Si ces données avaient été présentées et analysées, il n’y aurait donc pas eu d’autorisation des autorités compétentes. Mais il y a plus : 

« Même après élimination des cas survenus dans les 7 jours suivant la vaccination (409 sous vaccin Pfizer vs 287 sous placebo), ce qui devrait inclure la plupart des symptômes dus à la réactogénicité du vaccin à court terme, celle-ci [l’efficacité] reste faible et atteint 29%. Les seules données fiables, écrit le professeur Doshi, pour comprendre la capacité réelle de ces vaccins, sont les cas d’hospitalisation, les patients en réanimation et les décès ».

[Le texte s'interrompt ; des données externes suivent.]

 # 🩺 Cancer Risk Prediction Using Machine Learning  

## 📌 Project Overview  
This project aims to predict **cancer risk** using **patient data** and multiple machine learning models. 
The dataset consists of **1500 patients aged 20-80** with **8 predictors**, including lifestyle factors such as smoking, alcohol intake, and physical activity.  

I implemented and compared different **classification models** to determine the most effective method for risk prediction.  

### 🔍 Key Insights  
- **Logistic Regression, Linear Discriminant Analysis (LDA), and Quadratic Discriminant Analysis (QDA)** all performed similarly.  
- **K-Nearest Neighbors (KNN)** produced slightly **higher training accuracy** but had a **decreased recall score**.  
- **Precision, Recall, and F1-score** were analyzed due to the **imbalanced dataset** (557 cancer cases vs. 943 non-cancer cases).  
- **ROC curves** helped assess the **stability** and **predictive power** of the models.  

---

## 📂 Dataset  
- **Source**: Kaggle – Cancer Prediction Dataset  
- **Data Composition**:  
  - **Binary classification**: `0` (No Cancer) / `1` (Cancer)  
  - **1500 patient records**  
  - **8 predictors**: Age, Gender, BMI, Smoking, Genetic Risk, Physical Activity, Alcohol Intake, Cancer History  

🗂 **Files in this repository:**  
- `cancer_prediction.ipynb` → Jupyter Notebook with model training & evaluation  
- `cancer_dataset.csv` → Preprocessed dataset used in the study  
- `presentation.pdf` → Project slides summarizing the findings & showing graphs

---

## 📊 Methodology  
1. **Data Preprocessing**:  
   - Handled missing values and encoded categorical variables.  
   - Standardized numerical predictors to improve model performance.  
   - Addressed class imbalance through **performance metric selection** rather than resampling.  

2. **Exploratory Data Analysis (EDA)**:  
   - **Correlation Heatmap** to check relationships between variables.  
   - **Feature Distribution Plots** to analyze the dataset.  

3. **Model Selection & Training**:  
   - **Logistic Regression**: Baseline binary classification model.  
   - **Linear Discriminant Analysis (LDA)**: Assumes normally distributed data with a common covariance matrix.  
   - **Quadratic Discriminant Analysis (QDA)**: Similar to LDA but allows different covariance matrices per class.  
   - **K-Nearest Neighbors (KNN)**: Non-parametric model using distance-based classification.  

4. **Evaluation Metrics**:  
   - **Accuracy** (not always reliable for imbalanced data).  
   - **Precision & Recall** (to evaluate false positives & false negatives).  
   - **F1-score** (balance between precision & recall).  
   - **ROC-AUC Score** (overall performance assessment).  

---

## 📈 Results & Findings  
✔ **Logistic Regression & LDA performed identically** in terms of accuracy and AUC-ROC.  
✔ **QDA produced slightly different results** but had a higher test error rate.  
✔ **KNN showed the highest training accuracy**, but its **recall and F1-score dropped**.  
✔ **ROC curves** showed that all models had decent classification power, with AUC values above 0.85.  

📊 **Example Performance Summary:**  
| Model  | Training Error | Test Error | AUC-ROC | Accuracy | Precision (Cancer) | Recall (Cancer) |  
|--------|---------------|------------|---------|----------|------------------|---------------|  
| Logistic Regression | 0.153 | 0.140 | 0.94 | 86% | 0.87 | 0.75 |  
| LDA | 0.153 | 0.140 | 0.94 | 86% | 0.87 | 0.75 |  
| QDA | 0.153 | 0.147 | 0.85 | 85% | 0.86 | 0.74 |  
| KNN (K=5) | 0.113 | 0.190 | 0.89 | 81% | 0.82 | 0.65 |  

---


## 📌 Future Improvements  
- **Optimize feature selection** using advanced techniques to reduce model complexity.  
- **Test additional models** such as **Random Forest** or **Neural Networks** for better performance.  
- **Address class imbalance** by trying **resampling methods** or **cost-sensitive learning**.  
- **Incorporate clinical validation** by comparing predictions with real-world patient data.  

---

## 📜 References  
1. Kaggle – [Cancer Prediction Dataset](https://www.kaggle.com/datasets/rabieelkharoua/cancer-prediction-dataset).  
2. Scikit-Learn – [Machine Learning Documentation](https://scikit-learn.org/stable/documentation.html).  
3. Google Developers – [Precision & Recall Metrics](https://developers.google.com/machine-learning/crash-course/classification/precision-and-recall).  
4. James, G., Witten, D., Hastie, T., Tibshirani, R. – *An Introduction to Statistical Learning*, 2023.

« Le rapport de 92 pages de Pfizer, par exemple, ne mentionne pas les 3 410 cas de ‘Covid-19 suspecté’, ni leur publication dans le New England Journal of Medicine, de même pour les rapports sur les vaccins Moderna. La seule source qui semble avoir signalé cela est la révision du vaccin de Pfizer par la Food and Drug Administration. Nous en avons besoin pour comprendre la réelle efficacité des données brutes, dit Doshi, mais aucune entreprise ne semble les avoir partagées. Pfizer dit qu’il rend les données disponibles sur demande, mais celles-ci sont toujours sujettes à examen, et Moderna dit que ses données pourraient être disponibles, encore une fois sur demande, une fois l’étude terminée. »

Nos gouvernements « vendent » des vaccins anti-covid, improprement nommés ainsi puisque ce sont des thérapies géniques à ARN messager, sans en connaître ni la réelle efficacité ni les vraies conséquences à court ou long terme sur la santé.